Co-operative governance

The Co-operators evolved from the dreams and efforts of like-minded individuals. The co-operative spirit that inspired our founders in 1945 continues to guide the organization today and into the future.

Our co-operative governance structure encourages dialogue, open involvement, democratic decision making and reasonable return on capital.

Democratic structure

Unlike shareholder organizations, The Co-operators Group Limited is 100% democratically controlled and jointly owned by its members. Large or small, each member has an equal vote at the Annual General Meeting.

Our members appoint representatives to regional committees who nominate the board of directors of The Co-operators Group Limited. In this way, our Board of Directors is representative of our diverse membership.

Board of Directors

Our 22-member Board of Directors consists of individuals elected from representatives of our member organizations across Canada. All directors are independent from management and unrelated to the day-to-day operations of the business.

Board mandate

The board’s primary objective is to provide broad direction to the organization. The board directs the activities related to our corporate mission and operates independently from the day-to-day management of the business. Additionally, board members fulfil roles on standing and ad hoc board committees.

The board is responsible for key governance issues such as:

  • ensuring the organization’s financial viability
  • articulating the mission, vision and values
  • setting the strategic direction and monitoring performance
  • the appointment, selection and performance management of the President and CEO
  • ensuring that The Co-operators maintains a leadership role in the insurance industry and co-operative movement

Management is responsible for the day-to-day guidance and operation of the company. Major decisions, such as significant investment transactions, acquisitions, business arrangements or alliances must be submitted to the board for approval. Each year, the board reviews the financial statements and strategic business plans for the company and regularly monitors its progress in achieving these plans.

Board committees and responsibilities

The following is a brief summary of the key responsibilities of the committees of the board.

The Audit Committee assists the board in fulfilling its oversight of the quality and integrity of the system of internal controls and financial reporting practices of the Company. It plays a liaison role between the internal and external auditors, the board and  management. It evaluates the performance and independence of the internal and external auditors and reviews their audit reports and findings with respect to internal controls, accounting policies and disclosure of company affairs. The committee also has a responsibility to oversee and monitor the compliance of the financial reporting policies and internal control processes that management puts in place, with accounting standards and applicable laws and regulations.
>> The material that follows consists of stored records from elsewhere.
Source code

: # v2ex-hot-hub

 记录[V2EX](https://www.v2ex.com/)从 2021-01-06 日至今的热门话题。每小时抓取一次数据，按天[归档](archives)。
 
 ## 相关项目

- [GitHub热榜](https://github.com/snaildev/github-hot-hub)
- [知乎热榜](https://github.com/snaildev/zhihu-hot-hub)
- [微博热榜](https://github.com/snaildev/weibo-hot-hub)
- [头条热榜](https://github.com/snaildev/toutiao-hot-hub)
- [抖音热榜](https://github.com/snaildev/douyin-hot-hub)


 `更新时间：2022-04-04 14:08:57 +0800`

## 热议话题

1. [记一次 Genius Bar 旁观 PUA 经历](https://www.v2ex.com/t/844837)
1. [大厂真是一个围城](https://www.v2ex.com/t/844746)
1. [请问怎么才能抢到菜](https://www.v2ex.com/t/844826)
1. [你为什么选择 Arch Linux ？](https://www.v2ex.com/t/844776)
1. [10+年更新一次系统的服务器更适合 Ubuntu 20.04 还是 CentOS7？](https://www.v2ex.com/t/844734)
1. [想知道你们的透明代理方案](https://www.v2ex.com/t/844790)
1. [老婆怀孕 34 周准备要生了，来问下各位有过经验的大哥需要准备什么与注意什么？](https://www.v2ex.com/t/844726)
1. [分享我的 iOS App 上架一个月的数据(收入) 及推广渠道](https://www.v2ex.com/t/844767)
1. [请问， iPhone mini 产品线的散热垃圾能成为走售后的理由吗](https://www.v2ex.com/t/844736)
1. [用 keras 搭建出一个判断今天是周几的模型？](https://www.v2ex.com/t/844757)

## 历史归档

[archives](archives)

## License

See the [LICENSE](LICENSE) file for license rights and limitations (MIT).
The Corporate Governance and Conduct Review Committee recommends policies and practices to (a) maintain high standards and best practices in corporate and co-operative governance and (b) enhance governance effectiveness through board and director education and performance management programs. On behalf of the board, the committee provides oversight to the Company’s compliance function; carries out responsibilities with respect to the Self-Dealing provisions of the Insurance Companies Act; and deals with any other matters mandated by or arising from the Act, as amended. In addition, it deals with matters involving conflicts of interest and the conduct of related parties to The Co-operators. The committee also reviews and advises management on the board of directors budget.

The Member and Co-operative Relations Committee provides oversight to strategic initiatives that ensure The Co-operators delivers on its goal to be the insurance provider of choice for member and co-operative clients and plays a leadership role in the national and international co-operative communities. The committee oversees member recruitment, admission, eligibility and termination. It also considers membership issues including member engagement, participation and democratic functioning. The committee oversees membership and reviews strategies to advance The Co-operators co-operative identity with its key stakeholders. The committee also has responsibility for The Co-operators Democratic Structure Review process.

The Risk and Compensation Committee oversees our Enterprise Risk Management (ERM) Program and Own Risk and Solvency Assessment process; provides advice on strategic issues linked to our top risks; and discharges the board’s responsibilities in relation to lending and investment programs. The committee ensures that the Company’s responsibilities related to The Co-operators Retirement Plan are fulfilled; develops compensation programs for the Board of Directors and President and CEO, for the board’s approval; administers the CEO compensation and performance management programs; and ensures that effective management succession plans are in place.

The Sustainability and Citizenship Committee provides oversight of the sustainability performance of The Co-operators group of companies. It reviews and recommends policies, strategies and annual plans to advance us toward our sustainability vision, and monitors strategy and policy implementation and stakeholder engagement. The committee advises the board on the sustainability impact of key decisions, as well as emerging sustainability issues, risks and opportunities. It also provides oversight of The Co-operators Foundation programs.